Alcuni altri suggeriscono di creare un progetto per tutti i ragazzi che fanno sport a livello agonistico perché, dicono, anche quelli che non sono all’interno dello “Sky & Ice College” sono impegnati tanto quanto gli studenti che partecipano al progetto. Ottima proposta, ma difficilmente realizzabile mi spiega il Dirigente del Liceo, dott. Federico Corradini, per i costi che ciò comporterebbe, ma aggiunge anche che per gli studenti agonisti che praticano altri sport si può sicuramente fare di più e che s’impegnerà in tal senso. Non sarebbe comunque giusto addossare tutte le responsabilità dell’abbandono dell’attività sportiva alla scuola.

Ci sono anche responsabilità familiari; non sono pochi, purtroppo, i genitori che proiettano sui loro figli i propri sogni di gloria. Adulti che avrebbero voluto diventare qualcuno nello sport e non gli è riuscito e quindi cercano di realizzarlo nei figli standogli sempre addosso, controllandoli e rimproverandoli se non raggiungono i risultati desiderati. È proprio a causa di questo clima che, raggiunta l’adolescenza, molti ragazzi mollano l’attività perché capiscono di non poter eccellere o semplicemente perché riescono finalmente a scrollarsi di dosso i genitori con tutto il carico delle loro aspettative. Occorre quindi che i genitori trovino un giusto equilibrio: è bene interessarsi a ciò che il figlio fa, ma senza proiezioni ed eccessivi carichi emotivi.

“Statisticamente – scrive lo psicologo sportivo Pietro Trabucchi – i campioni con alle spalle il genitore che li ha “spinti” rappresentano una piccola eccezione rispetto al numero dei potenziali campioni bruciati da genitori troppo “presenti”. Per un altro verso, sbagliano, a mio parere quei genitori che ricattano i figli che hanno qualche insuccesso a scuola minacciandoli di togliergli l’attività sportiva o che di fronte alle prime difficoltà scolastiche, dicono al loro ragazzo di lasciare lo sport che sta praticando. Occorre infatti dargli il tempo di organizzarsi per far fronte al doppio impegno. Rinunciare allo sport, rappresenta per ogni adolescente un perdita importante sia per l’aspetto socializzante che per quello formativo che esso rappresenta.

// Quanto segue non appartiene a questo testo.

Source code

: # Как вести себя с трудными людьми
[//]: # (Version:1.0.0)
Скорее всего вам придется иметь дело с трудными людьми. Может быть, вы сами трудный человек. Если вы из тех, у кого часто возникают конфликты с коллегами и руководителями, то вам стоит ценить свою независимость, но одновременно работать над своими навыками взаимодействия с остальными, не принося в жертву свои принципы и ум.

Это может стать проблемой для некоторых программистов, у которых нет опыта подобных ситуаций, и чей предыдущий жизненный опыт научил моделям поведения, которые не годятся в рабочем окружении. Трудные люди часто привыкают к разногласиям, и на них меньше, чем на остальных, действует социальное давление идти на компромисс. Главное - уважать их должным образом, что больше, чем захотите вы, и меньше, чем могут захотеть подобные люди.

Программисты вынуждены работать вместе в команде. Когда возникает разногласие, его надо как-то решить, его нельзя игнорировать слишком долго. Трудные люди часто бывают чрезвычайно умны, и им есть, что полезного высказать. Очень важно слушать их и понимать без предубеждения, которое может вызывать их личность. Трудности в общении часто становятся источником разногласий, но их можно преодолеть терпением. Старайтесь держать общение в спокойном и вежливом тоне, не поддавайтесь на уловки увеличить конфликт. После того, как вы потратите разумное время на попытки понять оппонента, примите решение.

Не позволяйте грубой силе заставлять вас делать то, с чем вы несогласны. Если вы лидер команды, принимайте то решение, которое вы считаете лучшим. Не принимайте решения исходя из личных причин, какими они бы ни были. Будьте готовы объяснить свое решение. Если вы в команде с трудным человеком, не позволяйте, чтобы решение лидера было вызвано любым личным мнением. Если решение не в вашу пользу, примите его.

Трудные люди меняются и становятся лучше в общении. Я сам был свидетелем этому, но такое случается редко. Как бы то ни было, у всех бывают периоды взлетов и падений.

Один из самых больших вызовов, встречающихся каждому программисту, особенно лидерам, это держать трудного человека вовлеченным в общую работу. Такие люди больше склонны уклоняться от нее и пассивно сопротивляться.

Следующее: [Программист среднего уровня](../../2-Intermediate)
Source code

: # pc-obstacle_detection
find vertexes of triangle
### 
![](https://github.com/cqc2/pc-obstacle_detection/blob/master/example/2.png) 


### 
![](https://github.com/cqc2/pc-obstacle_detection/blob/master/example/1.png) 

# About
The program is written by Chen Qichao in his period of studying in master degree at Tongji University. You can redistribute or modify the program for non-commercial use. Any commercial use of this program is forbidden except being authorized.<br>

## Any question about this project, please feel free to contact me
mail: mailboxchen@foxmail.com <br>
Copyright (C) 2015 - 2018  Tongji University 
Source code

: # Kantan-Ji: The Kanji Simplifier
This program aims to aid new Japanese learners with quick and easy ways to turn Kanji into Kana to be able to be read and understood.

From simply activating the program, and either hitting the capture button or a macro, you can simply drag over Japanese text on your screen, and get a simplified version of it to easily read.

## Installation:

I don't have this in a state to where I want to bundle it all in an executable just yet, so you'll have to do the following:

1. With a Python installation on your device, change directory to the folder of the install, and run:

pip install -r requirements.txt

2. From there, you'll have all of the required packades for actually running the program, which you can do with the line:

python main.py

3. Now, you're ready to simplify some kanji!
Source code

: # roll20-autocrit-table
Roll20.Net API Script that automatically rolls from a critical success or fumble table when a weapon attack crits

Un esame di coscienza poi dovrebbero farselo anche certi allenatori che a loro volta puntano ai risultati più che al benessere psicofisico dei ragazzi Finché questi si stancano e mollano tutto. Credo comunque sia giusto riconoscere alla scuola il merito di avere mosso dei passi a favore dei ragazzi che praticano attività sportiva soprattutto a livello agonistico, ma serve comunque un cambio di mentalità in una parte di personale docente che non ha ancora chiaro il valore formativo dello sport soprattutto in questa nostra epoca in cui i ragazzi tendono a farsi distrarre da mille altre cose sicuramente meno educative. Concludo dicendo che la consapevolezza del grande valore educativo dello sport e non solo di quello agonistico, dovrebbe entrare con convinzione nel programma di ogni forza politica affinché si incrementino gli investimenti a favore dell’attività sportiva nelle scuole e a sostegno delle numerose Società sportive sparse sul territorio.